Exercise instructions — Locate, in the data below, the line that contains "Handing a pill" and the line that contains "why are all"; reproduce exactly those two lines and every line between them, nothing more.

Raw data —

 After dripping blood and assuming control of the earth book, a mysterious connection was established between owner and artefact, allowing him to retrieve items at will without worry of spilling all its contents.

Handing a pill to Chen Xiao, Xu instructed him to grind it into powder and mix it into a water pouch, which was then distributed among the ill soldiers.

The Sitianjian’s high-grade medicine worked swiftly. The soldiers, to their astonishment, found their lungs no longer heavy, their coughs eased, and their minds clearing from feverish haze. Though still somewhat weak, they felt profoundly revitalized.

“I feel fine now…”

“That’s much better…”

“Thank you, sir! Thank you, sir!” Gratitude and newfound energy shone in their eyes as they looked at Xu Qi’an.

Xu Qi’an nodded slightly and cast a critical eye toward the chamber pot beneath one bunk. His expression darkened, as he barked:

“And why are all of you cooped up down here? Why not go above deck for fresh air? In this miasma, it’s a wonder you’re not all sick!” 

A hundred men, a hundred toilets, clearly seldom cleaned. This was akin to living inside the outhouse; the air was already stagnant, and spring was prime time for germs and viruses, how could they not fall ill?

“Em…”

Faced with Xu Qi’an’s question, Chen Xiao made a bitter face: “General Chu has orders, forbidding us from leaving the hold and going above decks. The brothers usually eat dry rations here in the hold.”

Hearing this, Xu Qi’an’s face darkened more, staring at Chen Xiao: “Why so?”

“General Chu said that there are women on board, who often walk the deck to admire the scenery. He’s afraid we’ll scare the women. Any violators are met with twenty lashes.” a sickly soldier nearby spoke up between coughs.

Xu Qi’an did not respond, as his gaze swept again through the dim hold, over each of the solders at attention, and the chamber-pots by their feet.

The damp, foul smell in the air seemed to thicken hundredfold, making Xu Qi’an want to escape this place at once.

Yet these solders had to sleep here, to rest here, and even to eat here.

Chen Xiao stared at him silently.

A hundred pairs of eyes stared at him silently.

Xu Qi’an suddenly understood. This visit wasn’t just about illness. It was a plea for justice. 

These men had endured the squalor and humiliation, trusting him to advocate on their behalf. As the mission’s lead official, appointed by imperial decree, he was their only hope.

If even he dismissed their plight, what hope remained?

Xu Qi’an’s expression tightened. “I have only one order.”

Output for this task —
Handing a pill to Chen Xiao, Xu instructed him to grind it into powder and mix it into a water pouch, which was then distributed among the ill soldiers.

The Sitianjian’s high-grade medicine worked swiftly. The soldiers, to their astonishment, found their lungs no longer heavy, their coughs eased, and their minds clearing from feverish haze. Though still somewhat weak, they felt profoundly revitalized.

“I feel fine now…”

“That’s much better…”

“Thank you, sir! Thank you, sir!” Gratitude and newfound energy shone in their eyes as they looked at Xu Qi’an.

Xu Qi’an nodded slightly and cast a critical eye toward the chamber pot beneath one bunk. His expression darkened, as he barked:

“And why are all of you cooped up down here? Why not go above deck for fresh air? In this miasma, it’s a wonder you’re not all sick!” 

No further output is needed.